◆ Records for processing:
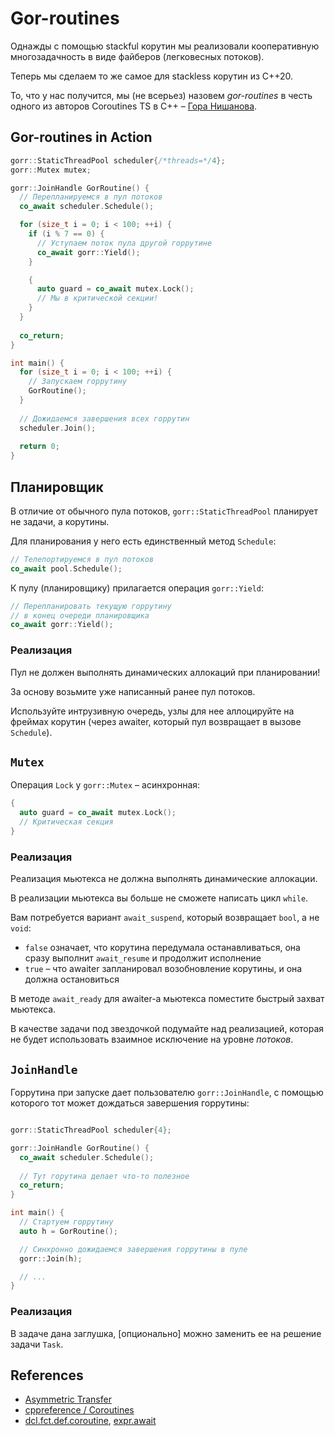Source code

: # Gor-routines

Однажды с помощью stackful корутин мы реализовали кооперативную многозадачность в виде файберов (легковесных потоков).

Теперь мы сделаем то же самое для stackless корутин из С++20. 

То, что у нас получится, мы (не всерьез) назовем _gor-routines_ в честь одного из авторов Coroutines TS в С++ – [Гора Нишанова](https://www.youtube.com/watch?v=_fu0gx-xseY).

## Gor-routines in Action

```cpp
gorr::StaticThreadPool scheduler{/*threads=*/4};
gorr::Mutex mutex;

gorr::JoinHandle GorRoutine() {
  // Перепланируемся в пул потоков
  co_await scheduler.Schedule();

  for (size_t i = 0; i < 100; ++i) {
    if (i % 7 == 0) {
      // Уступаем поток пула другой горрутине
      co_await gorr::Yield();
    }

    {
      auto guard = co_await mutex.Lock();
      // Мы в критической секции!
    }
  }
  
  co_return;
}

int main() {
  for (size_t i = 0; i < 100; ++i) {
    // Запускаем горрутину
    GorRoutine();
  }
  
  // Дожидаемся завершения всех горрутин
  scheduler.Join();
  
  return 0;
}

```

## Планировщик

В отличие от обычного пула потоков, `gorr::StaticThreadPool` планирует не задачи, а корутины. 

Для планирования у него есть единственный метод `Schedule`:

```cpp
// Телепортируемся в пул потоков
co_await pool.Schedule();
```

К пулу (планировщику) прилагается операция `gorr::Yield`:

```cpp
// Перепланировать текущую горрутину
// в конец очереди планировщика
co_await gorr::Yield();
```

### Реализация

Пул не должен выполнять динамических аллокаций при планировании! 

За основу возьмите уже написанный ранее пул потоков. 

Используйте интрузивную очередь, узлы для нее аллоцируйте на фреймах корутин (через awaiter, который пул возвращает в вызове `Schedule`).

## `Mutex`

Операция `Lock` у `gorr::Mutex` – асинхронная:

```cpp
{
  auto guard = co_await mutex.Lock();
  // Критическая секция
}
```

### Реализация

Реализация мьютекса не должна выполнять динамические аллокации.

В реализации мьютекса вы больше не сможете написать цикл `while`.

Вам потребуется вариант `await_suspend`, который возвращает `bool`, а не `void`:
- `false` означает, что корутина передумала останавливаться, она сразу выполнит `await_resume` и продолжит исполнение
- `true` – что awaiter запланировал возобновление корутины, и она должна остановиться

В методе `await_ready` для awaiter-а мьютекса поместите быстрый захват мьютекса.

В качестве задачи под звездочкой подумайте над реализацией, которая не будет использовать взаимное исключение на уровне _потоков_.

## `JoinHandle`

Горрутина при запуске дает пользователю `gorr::JoinHandle`, с помощью которого тот может дождаться завершения горрутины:   

```cpp

gorr::StaticThreadPool scheduler{4};

gorr::JoinHandle GorRoutine() {
  co_await scheduler.Schedule();
  
  // Тут горутина делает что-то полезное
  co_return;
}

int main() {
  // Стартуем горрутину
  auto h = GorRoutine();

  // Синхронно дожидаемся завершения горрутины в пуле
  gorr::Join(h);

  // ...
}
```

### Реализация 

В задаче дана заглушка, [опционально] можно заменить ее на решение задачи `Task`.

## References

- [Asymmetric Transfer](https://lewissbaker.github.io/)
- [cppreference / Coroutines](https://en.cppreference.com/w/cpp/language/coroutines)
- [dcl.fct.def.coroutine](https://eel.is/c++draft/dcl.fct.def.coroutine), [expr.await](https://eel.is/c++draft/expr.await#:co_await)

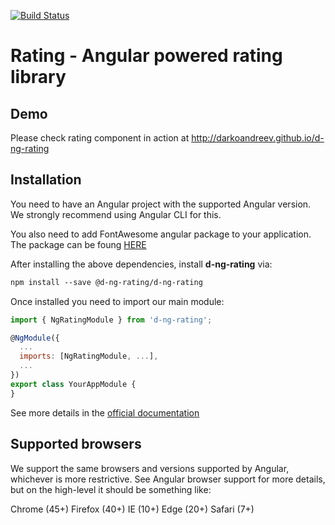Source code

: [![Build Status](https://travis-ci.com/darkoandreev/d-ng-rating.svg?token=dyC7xCjKChVxFuxWSFtn&branch=master)](https://travis-ci.com/darkoandreev/d-ng-rating)

# Rating - Angular powered rating library

## Demo

Please check rating component in action at http://darkoandreev.github.io/d-ng-rating

## Installation

You need to have an Angular project with the supported Angular version. We strongly recommend using Angular CLI for this.

You also need to add FontAwesome angular package to your application. The package can be foung [HERE](https://www.npmjs.com/package/@fortawesome/angular-fontawesome)

After installing the above dependencies, install **d-ng-rating** via:

```html
npm install --save @d-ng-rating/d-ng-rating
```

Once installed you need to import our main module:

```javascript
import { NgRatingModule } from 'd-ng-rating';

@NgModule({
  ...
  imports: [NgRatingModule, ...],
  ...
})
export class YourAppModule {
}
```

See more details in the [official documentation](https://github.com/darkoandreev/d-ng-rating/blob/master/projects/d-ng-rating/README.md)

## Supported browsers

We support the same browsers and versions supported by Angular, whichever is more restrictive. See Angular browser support for more details, but on the high-level it should be something like:

Chrome (45+)
Firefox (40+)
IE (10+)
Edge (20+)
Safari (7+)
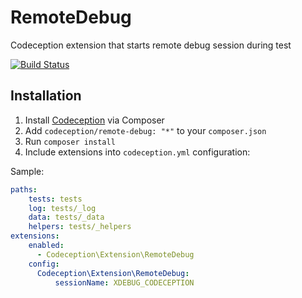RemoteDebug
=======================

Codeception extension that starts remote debug session during test

[![Build Status](https://secure.travis-ci.org/tiger-seo/codeception-remotedebug.png?branch=master)](http://travis-ci.org/tiger-seo/codeception-remotedebug)

## Installation

1. Install [Codeception](http://codeception.com) via Composer
2. Add `codeception/remote-debug: "*"` to your `composer.json`
3. Run `composer install`
4. Include extensions into `codeception.yml` configuration:

Sample:

``` yaml
paths:
    tests: tests
    log: tests/_log
    data: tests/_data
    helpers: tests/_helpers
extensions:
    enabled:
      - Codeception\Extension\RemoteDebug
    config:
      Codeception\Extension\RemoteDebug:
          sessionName: XDEBUG_CODECEPTION
```
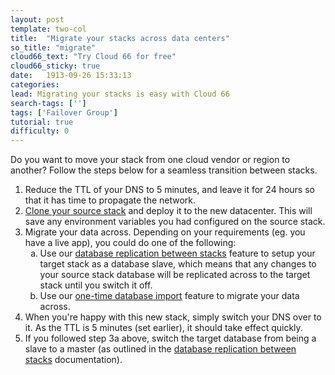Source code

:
 ```yaml
---
layout: post
template: two-col
title:  "Migrate your stacks across data centers"
so_title: "migrate"
cloud66_text: "Try Cloud 66 for free"
cloud66_sticky: true
date:   1913-09-26 15:33:13
categories: 
lead: Migrating your stacks is easy with Cloud 66
search-tags: ['']
tags: ['Failover Group']
tutorial: true
difficulty: 0
---
```


Do you want to move your stack from one cloud vendor or region to another? Follow the steps below for a seamless transition between stacks.

<ol class="article-list">
<li>Reduce the TTL of your DNS to 5 minutes, and leave it for 24 hours so that it has time to propagate the network.</li>
<li><a href="http://help.cloud66.com/building-your-stack/stack-definition#stackscore">Clone your source stack</a> and deploy it to the new datacenter. This will save any environment variables you had configured on the source stack.</li>

<li>Migrate your data across. Depending on your requirements (eg. you have a live app), you could do one of the following:
<ol type="a">
	<li>Use our <a href="http://help.cloud66.com/database-management/database-replication">database replication between stacks</a> feature to setup your target stack as a database slave, which means that any changes to your source stack database will be replicated across to the target stack until you switch it off.</li>
	<li>Use our <a href="http://help.cloud66.com/database-management/database-one-time-import">one-time database import</a> feature to migrate your data across.</li>
</ol></li>
<li>When you're happy with this new stack, simply switch your DNS over to it. As the TTL is 5 minutes (set earlier), it should take effect quickly.</li>
<li>If you followed step 3a above, switch the target database from being a slave to a master (as outlined in the <a href="/articles/postgresql-failover-procedure">database replication between stacks</a> documentation).</li>
</ol>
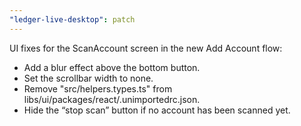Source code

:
 ```yaml
---
"ledger-live-desktop": patch
---
```


UI fixes for the ScanAccount screen in the new Add Account flow:

- Add a blur effect above the bottom button.
- Set the scrollbar width to none.
- Remove "src/helpers.types.ts" from libs/ui/packages/react/.unimportedrc.json.
- Hide the “stop scan” button if no account has been scanned yet.
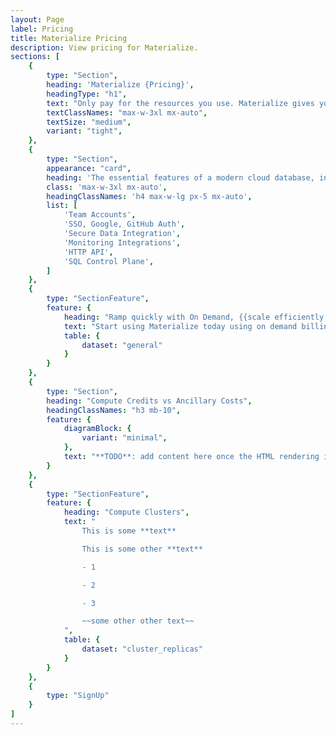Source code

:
 ```yaml
---
layout: Page
label: Pricing
title: Materialize Pricing
description: View pricing for Materialize.
sections: [
	{
		type: "Section",
		heading: 'Materialize {Pricing}',
		headingType: "h1",
		text: "Only pay for the resources you use. Materialize gives you control to scale compute, streaming I/O and storage independently so you only pay for the resources you need.",
		textClassNames: "max-w-3xl mx-auto",
		textSize: "medium",
		variant: "tight",
	},
	{
		type: "Section",
		appearance: "card",
		heading: 'The essential features of a modern cloud database, included for free.',
		class: 'max-w-3xl mx-auto',
		headingClassNames: 'h4 max-w-lg px-5 mx-auto',
		list: [
			'Team Accounts',
			'SSO, Google, GitHub Auth',
			'Secure Data Integration',
			'Monitoring Integrations',
			'HTTP API',
			'SQL Control Plane',
		]
	},
	{
		type: "SectionFeature",
		feature: {
			heading: "Ramp quickly with On Demand, {{scale efficiently with Capacity.}}",
			text: "Start using Materialize today using on demand billing, or commit to an upfront capacity purchase to receive compute credits at a discounted price.",
			table: {
				dataset: "general"
			}
		}
	},
	{
		type: "Section",
		heading: "Compute Credits vs Ancillary Costs",
		headingClassNames: "h3 mb-10",
		feature: {
			diagramBlock: {
				variant: "minimal",
			},
			text: "**TODO**: add content here once the HTML rendering issue is resolved.",
		}
	},
	{
		type: "SectionFeature",
		feature: {
			heading: "Compute Clusters",
			text: "
				This is some **text**

				This is some other **text**

				- 1

				- 2

				- 3

				~~some other other text~~
			",
			table: {
				dataset: "cluster_replicas"
			}
		}
	},
	{
		type: "SignUp"
	}
]
---
```

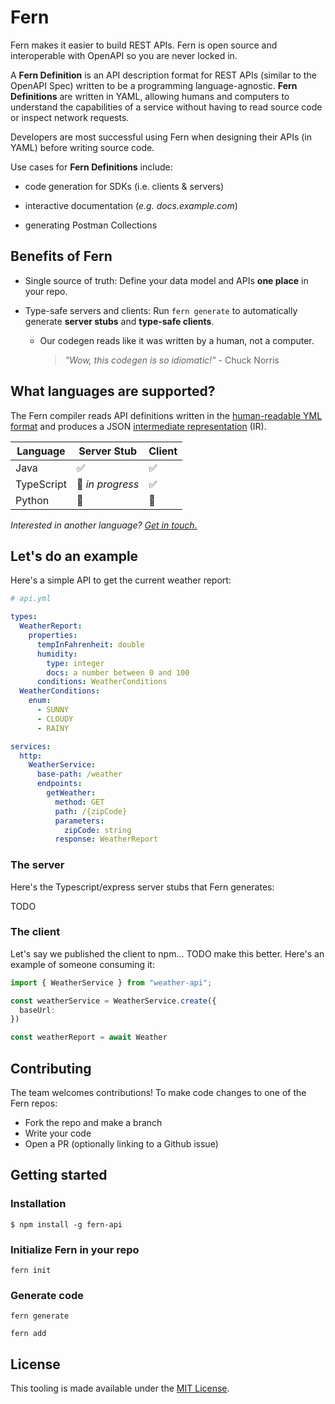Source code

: # Fern

</p>

Fern makes it easier to build REST APIs. Fern is open source and interoperable with OpenAPI so you are never locked in.

A **Fern Definition** is an API description format for REST APIs (similar to the OpenAPI Spec) written to be a programming language-agnostic. **Fern Definitions** are written in YAML, allowing humans and computers to understand the capabilities of a service without having to read source code or inspect network requests.

Developers are most successful using Fern when designing their APIs (in YAML) before writing source code.

Use cases for **Fern Definitions** include:

- code generation for SDKs (i.e. clients & servers)

- interactive documentation (_e.g. docs.example.com_)

- generating Postman Collections

## Benefits of Fern

- Single source of truth: Define your data model and APIs **one place** in your repo.

- Type-safe servers and clients: Run `fern generate` to automatically generate **server stubs** and **type-safe clients**.

  - Our codegen reads like it was written by a human, not a computer.

    > _"Wow, this codegen is so idiomatic!"_ - Chuck Norris

## What languages are supported?

The Fern compiler reads API definitions written in the [human-readable YML format](/docs/fern_definitions.md) and produces a JSON [intermediate representation](/docs/intermediate_representation.md) (IR).

| **Language** | **Server Stub**  | **Client** |
| ------------ | ---------------- | ---------- |
| Java         | ✅               | ✅         |
| TypeScript   | 🚧 _in progress_ | ✅         |
| Python       | 🚧               | 🚧         |

_Interested in another language? [Get in touch.](hey@buildwithfern.com)_

## Let's do an example

Here's a simple API to get the current weather report:

```yaml
# api.yml

types:
  WeatherReport:
    properties:
      tempInFahrenheit: double
      humidity:
        type: integer
        docs: a number between 0 and 100
      conditions: WeatherConditions
  WeatherConditions:
    enum:
      - SUNNY
      - CLOUDY
      - RAINY

services:
  http:
    WeatherService:
      base-path: /weather
      endpoints:
        getWeather:
          method: GET
          path: /{zipCode}
          parameters:
            zipCode: string
          response: WeatherReport
```

### The server

Here's the Typescript/express server stubs that Fern generates:

TODO

### The client

Let's say we published the client to npm... TODO make this better. Here's an example of someone consuming it:

```ts
import { WeatherService } from "weather-api";

const weatherService = WeatherService.create({
  baseUrl:
})

const weatherReport = await Weather

```

## Contributing

The team welcomes contributions! To make code changes to one of the Fern repos:

- Fork the repo and make a branch
- Write your code
- Open a PR (optionally linking to a Github issue)

## Getting started

### Installation

`$ npm install -g fern-api`

### Initialize Fern in your repo

`fern init`

### Generate code

`fern generate`

`fern add`

## License

This tooling is made available under the [MIT License](LICENSE).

◆ Exercise aim: Determine how many lines in the listing above hold the word "const", and reply with that number only.

◆ Solution to the exercise: 2